On Thu, 2010-12-16 at 18:11 +0100, Ralf Corsepius wrote:
On 12/16/2010 06:00 PM, Matt McCutchen wrote:
> On Thu, 2010-12-16 at 17:49 +0100, Ralf Corsepius wrote:
>> On 12/16/2010 05:28 PM, Kevin Fenzi wrote:
>>> On Thu, 16 Dec 2010 10:03:30 -0600
>>> Chris Adams<cmadams(a)hiwaay.net> wrote:
>>>
>>>> Once upon a time, Stanislav Ochotnicky<sochotnicky(a)redhat.com>
said:
>>>>> Note that I am not saying things should go into buildroot as soon
as
>>>>> they are built, but as soon as they are in updates-testing. There
>>>>> is a difference. There will still be reasons to use tags/overrides.
>>>>
>>>> That makes the push process much more fragile/difficult. If you use a
>>>> updates-testing build of package A, and package B (that depends on
>>>> package A) gets rebuilt, then you may have a package B that can't
be
>>>> pushed to stable until package A gets pushed. What if there's a
>>>> security update on package B that needs to go to stable ASAP?
>>>
>>> Additionally, what if package A is built, after a few days serious
>>> problems are found in it and it's deleted until the maintainer can sort
>>> them out. What happens to packages B, C, D, and E that built against
>>> this version? They will have broken deps.
>> How would this scenario be different from what we have now?
>
> As it works now, if the problem is found before A goes to stable (and we
> hope the testing process would find it), the build (or all of the builds
> in the custom tag) can just be untagged. The fallout is nicely
> contained.
Hmm, are we talking about rawhide or release?

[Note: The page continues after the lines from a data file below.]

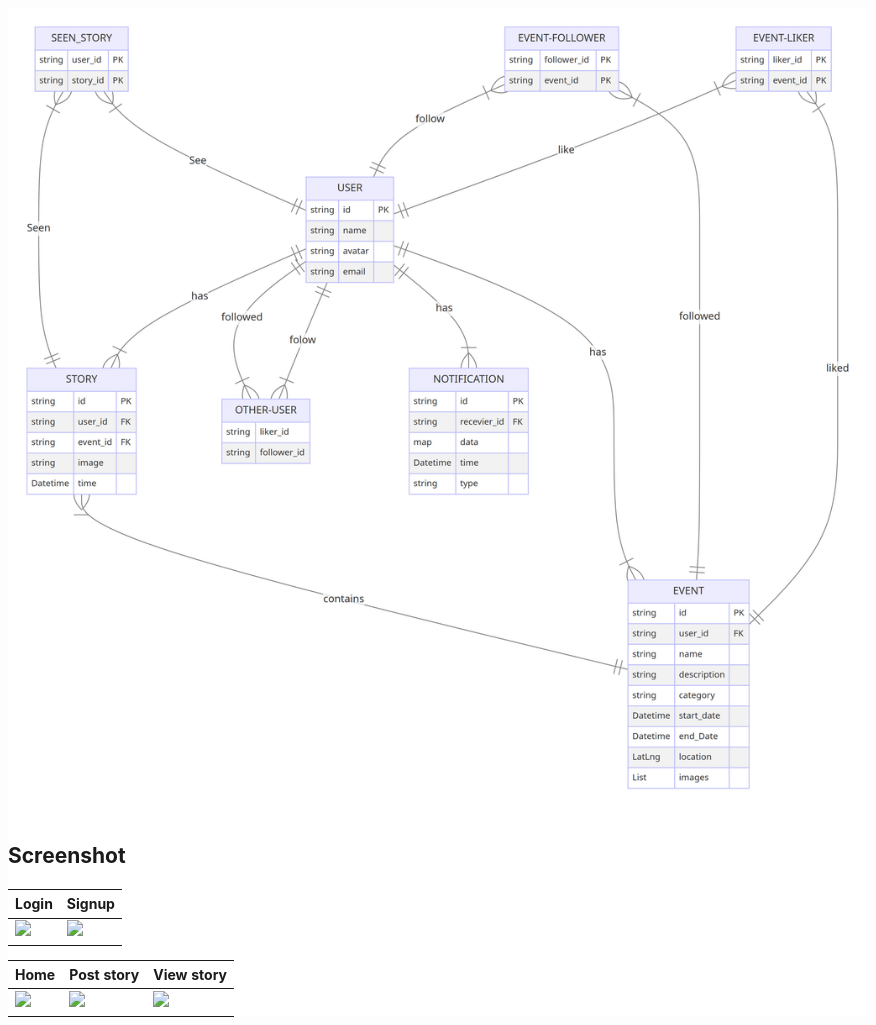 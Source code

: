 ![image](./resources/images/db_diagram.png)

## Screenshot

| Login                                              | Signup                                              | 
| ---------------------------------------------------- | ---------------------------------------------------- | 
|<img src="./resources/images/signin.jpg" width=250> |<img src="./resources/images/signup.jpg" width=250>| 

|Home                                                 |Post story                                                  |                     View story                                                  |
| ---------------------------------------------------- | ----------------------------------------------------   | --------------------------------------------------     |
| <img src="./resources/images/home.jpg" width=250>| <img src="./resources/images/post_story.jpg" width=250>| <img src="./resources/images/view_Story.jpg" width=250>|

As far as I understand, we are talking about "releases" ther
"updates-testing", where package "A" would land in
"testing" in both cases.
The detail which is not clear to me: What does the current buildroot
contain? Does it comprise the packages in "updates-testing"?
dist-f14-build, which consists of updates + buildroot overrides + the
same inherited from previous distribution versions. You can see the
details here:
http://koji.fedoraproject.org/koji/search?terms=dist-f14-build&type=t...
(BTW, it seems that a custom tag would generally be better than a
buildroot override for the reasons we are discussing even if there's
only one dependent package, unless that would put some kind of strain on
the infrastructure. Is a request for a custom tag more work than a
buildroot override request for the releng team?)
If no, then we currently are at risk of building packages
"depending on
A" against the "supposed to replaced" versions in
"release/updates",
i.e. we are at risk of producing silently broken packages.
But this is no different from the case of a package C built against the
old A before the new A came into existence.
In most cases in which a new A makes it to stable, it will be
backward-compatible with packages built against the old A. If it is
not, all dependent packages need to be rebuilt at some point. But if B
happens to be rebuilt for some other reason while the new A is in
testing, performing that build against the old A is no different from
declining to rebuild C against the new A at that time.